> _Your goal_:
Repeat the listing exactly. Pictures stay out of your copy.

> _Records to use_:
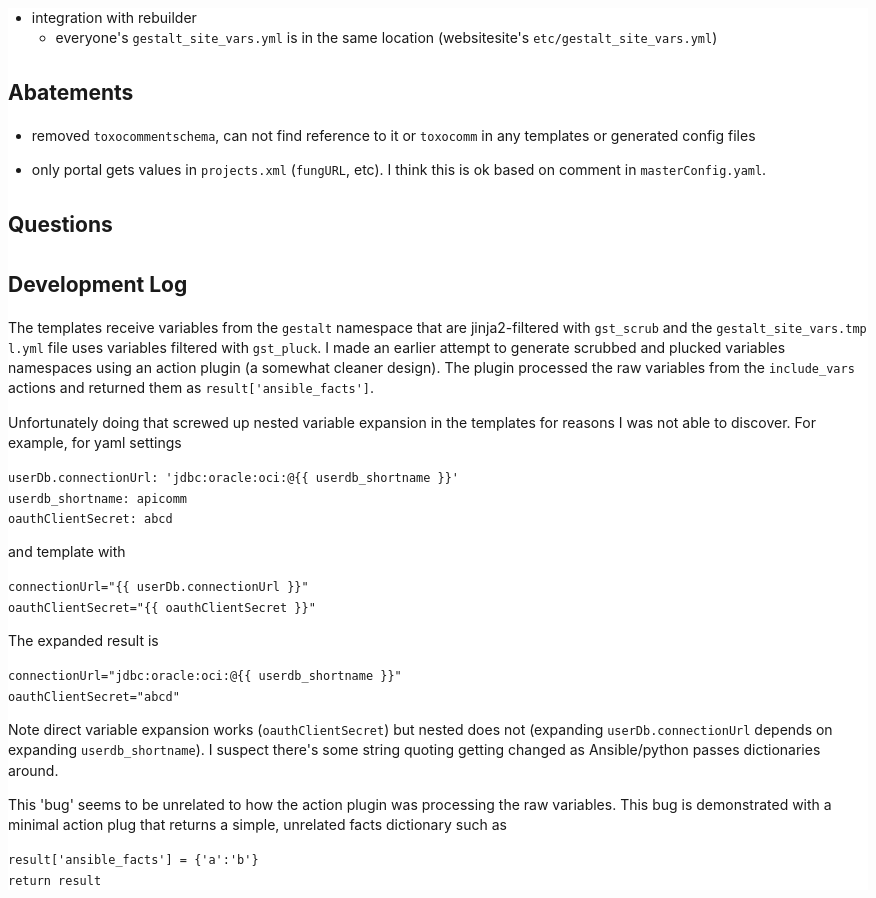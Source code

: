   - integration with rebuilder
    - everyone's `gestalt_site_vars.yml` is in the same location (websitesite's `etc/gestalt_site_vars.yml`)

## Abatements

- removed `toxocommentschema`, can not find reference to it or
`toxocomm` in any templates or generated config files

- only portal gets values in `projects.xml` (`fungURL`, etc). I think
this is ok based on comment in `masterConfig.yaml`.


## Questions


## Development Log

The templates receive variables from the `gestalt` namespace that are
jinja2-filtered with `gst_scrub` and the `gestalt_site_vars.tmpl.yml` file uses
variables filtered with `gst_pluck`. I made an earlier attempt to
generate scrubbed and plucked variables namespaces using an action
plugin (a somewhat cleaner design). The plugin processed the raw
variables from the `include_vars` actions and returned them as
`result['ansible_facts']`.

Unfortunately doing that screwed up nested variable expansion in the
templates for reasons I was not able to discover. For example, for yaml
settings

    userDb.connectionUrl: 'jdbc:oracle:oci:@{{ userdb_shortname }}'
    userdb_shortname: apicomm
    oauthClientSecret: abcd

and template with

    connectionUrl="{{ userDb.connectionUrl }}"
    oauthClientSecret="{{ oauthClientSecret }}"

The expanded result is

    connectionUrl="jdbc:oracle:oci:@{{ userdb_shortname }}"
    oauthClientSecret="abcd"

Note direct variable expansion works (`oauthClientSecret`) but nested
does not (expanding `userDb.connectionUrl` depends on expanding
`userdb_shortname`). I suspect there's some string quoting getting
changed as Ansible/python passes dictionaries around.

This 'bug' seems to be unrelated to how the action plugin was processing
the raw variables. This bug is demonstrated with a minimal action plug
that returns a simple, unrelated facts dictionary such as

    result['ansible_facts'] = {'a':'b'}
    return result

> _Task answer_:
Source code

:   - integration with rebuilder
    - everyone's `gestalt_site_vars.yml` is in the same location (websitesite's `etc/gestalt_site_vars.yml`)

## Abatements

- removed `toxocommentschema`, can not find reference to it or
`toxocomm` in any templates or generated config files

- only portal gets values in `projects.xml` (`fungURL`, etc). I think
this is ok based on comment in `masterConfig.yaml`.


## Questions


## Development Log

The templates receive variables from the `gestalt` namespace that are
jinja2-filtered with `gst_scrub` and the `gestalt_site_vars.tmpl.yml` file uses
variables filtered with `gst_pluck`. I made an earlier attempt to
generate scrubbed and plucked variables namespaces using an action
plugin (a somewhat cleaner design). The plugin processed the raw
variables from the `include_vars` actions and returned them as
`result['ansible_facts']`.

Unfortunately doing that screwed up nested variable expansion in the
templates for reasons I was not able to discover. For example, for yaml
settings

    userDb.connectionUrl: 'jdbc:oracle:oci:@{{ userdb_shortname }}'
    userdb_shortname: apicomm
    oauthClientSecret: abcd

and template with

    connectionUrl="{{ userDb.connectionUrl }}"
    oauthClientSecret="{{ oauthClientSecret }}"

The expanded result is

    connectionUrl="jdbc:oracle:oci:@{{ userdb_shortname }}"
    oauthClientSecret="abcd"

Note direct variable expansion works (`oauthClientSecret`) but nested
does not (expanding `userDb.connectionUrl` depends on expanding
`userdb_shortname`). I suspect there's some string quoting getting
changed as Ansible/python passes dictionaries around.

This 'bug' seems to be unrelated to how the action plugin was processing
the raw variables. This bug is demonstrated with a minimal action plug
that returns a simple, unrelated facts dictionary such as

    result['ansible_facts'] = {'a':'b'}
    return result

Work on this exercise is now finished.